Like Alcoholics Anonymous and other twelve-step groups, the ARE might be considered primarily as a life-support system for the small groups meeting under its auspices, in which case its mission would presumably become one of changing its members' lives. In fact, this language is incorporated into tile's current mission statement, in which the ARE aspires in part "to help people change their lives for better through the spiritual concepts in the Cayce readings." This would also explain why trustees have to affirm having been "helped" by the readings, as well as the emphasis on "application" over mere study-as if attempts to apply Cayce's suggestions, however uncritical or unsystematic, were something obviously worthy of encouragement. Again like Alcoholics Anonymous, ARE literature is heavily oriented toward personal testimonials, with little effort to include the voices of those who find concepts from the readings unhelpful. Bro finds it significant that the first study groups began meeting within a few years of the formation (148). However, the latter may be traced through the Oxford Movement to evangelical Protestant roots similar to Cayce's.

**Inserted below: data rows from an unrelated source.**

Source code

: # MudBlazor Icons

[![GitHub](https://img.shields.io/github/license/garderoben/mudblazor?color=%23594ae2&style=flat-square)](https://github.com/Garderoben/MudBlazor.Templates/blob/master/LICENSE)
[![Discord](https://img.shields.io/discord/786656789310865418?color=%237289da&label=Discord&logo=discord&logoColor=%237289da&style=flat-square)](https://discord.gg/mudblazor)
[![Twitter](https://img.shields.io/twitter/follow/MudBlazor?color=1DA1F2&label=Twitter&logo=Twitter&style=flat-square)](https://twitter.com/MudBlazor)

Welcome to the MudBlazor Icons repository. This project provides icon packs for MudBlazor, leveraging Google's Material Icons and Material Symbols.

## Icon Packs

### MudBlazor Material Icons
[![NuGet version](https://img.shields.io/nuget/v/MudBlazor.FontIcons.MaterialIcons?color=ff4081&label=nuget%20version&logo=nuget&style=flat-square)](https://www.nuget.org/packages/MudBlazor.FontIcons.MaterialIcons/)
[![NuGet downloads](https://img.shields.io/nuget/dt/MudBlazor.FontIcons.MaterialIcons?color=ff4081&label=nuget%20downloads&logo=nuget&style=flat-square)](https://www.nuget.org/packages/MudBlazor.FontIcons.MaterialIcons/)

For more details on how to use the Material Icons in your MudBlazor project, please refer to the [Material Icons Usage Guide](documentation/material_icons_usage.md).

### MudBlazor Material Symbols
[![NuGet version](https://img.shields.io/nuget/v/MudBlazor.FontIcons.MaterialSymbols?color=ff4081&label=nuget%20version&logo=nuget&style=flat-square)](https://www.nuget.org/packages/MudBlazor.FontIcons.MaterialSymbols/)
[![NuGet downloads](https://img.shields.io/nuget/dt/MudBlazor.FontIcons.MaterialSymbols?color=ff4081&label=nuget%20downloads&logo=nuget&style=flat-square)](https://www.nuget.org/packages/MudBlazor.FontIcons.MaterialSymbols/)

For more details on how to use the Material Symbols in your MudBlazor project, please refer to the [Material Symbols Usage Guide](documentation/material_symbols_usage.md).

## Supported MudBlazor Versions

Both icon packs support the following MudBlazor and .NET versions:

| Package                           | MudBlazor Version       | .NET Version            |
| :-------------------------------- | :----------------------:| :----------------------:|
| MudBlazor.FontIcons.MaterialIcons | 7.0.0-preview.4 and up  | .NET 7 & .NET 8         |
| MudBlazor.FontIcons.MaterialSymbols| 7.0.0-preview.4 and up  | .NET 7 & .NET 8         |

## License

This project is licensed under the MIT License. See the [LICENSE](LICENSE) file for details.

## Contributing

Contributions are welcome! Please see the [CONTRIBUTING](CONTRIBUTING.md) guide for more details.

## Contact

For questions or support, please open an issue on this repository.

Another possibility is to view the Cayce movement primarily as a source of alternative health care and health advice. Certainly, it often functions as such. Cayce-recommended massages and colonic irrigation treatments are available through the Reilly School of Massotherapy, various services from the two Caycean clinics in Arizona, and the Logos Center, Cayce-recommended products and electrical devices Health Products, and the Heritage Store, and healing prayer through the Glad Helpers. From the demand for health-related information and products, it seems clear that Caycean therapy is often self-prescribed. Given the demographics of the Cayce movement, it is easy to see why health would be a major concern for many Cayce people. (149)
The suggestion that the Cayce movement could be considered a business consortium might be greeted either as libelous since the ARE and its affiliates operate on a nonprofit basis (although this, of course, would not apply to commercial publishers or health care providers); or as tautological, since no organization, however lofty its goals, is exempt from economic reality. By invoking this model, I mean to underscore the extent to which the Cayce movement centers around the sale of goods and services such as books, conferences, tours, health products, and medical treatment. Even ARE membership itself might be considered just another type of product to be marketed. To put the issue in perspective, consider that the ARE at year's end 1996 had total assets of about S 10.7 million, and an annual l budget of about $7 million. Total annual sales income had been $2.3 million, more than half of which was profit. Fees brought in nearly $2 million. Memberships provided about $1.5 million, and donations of various types totaled another $1 million. Meanwhile, operating expenses were $5.6 million for program services and S 1.3 million for support services. Does the ARE's reliance on revenue from sales and fees compromise its ability to support critical approaches to Cayce? Certainly, the (nonprofit) ARE bookstore and ARE Press must give a great deal of weight to the market demands, although these also purport to evaluate books according to quality. The magazine editors are somewhat less constrained since their periodicals are automatic member benefits, yet they too cater to the interests of the average Caycean. Cayce dissidents often complain that the task of maintaining ARE finances has tended to interfere with its stated spiritual or intellectual mission.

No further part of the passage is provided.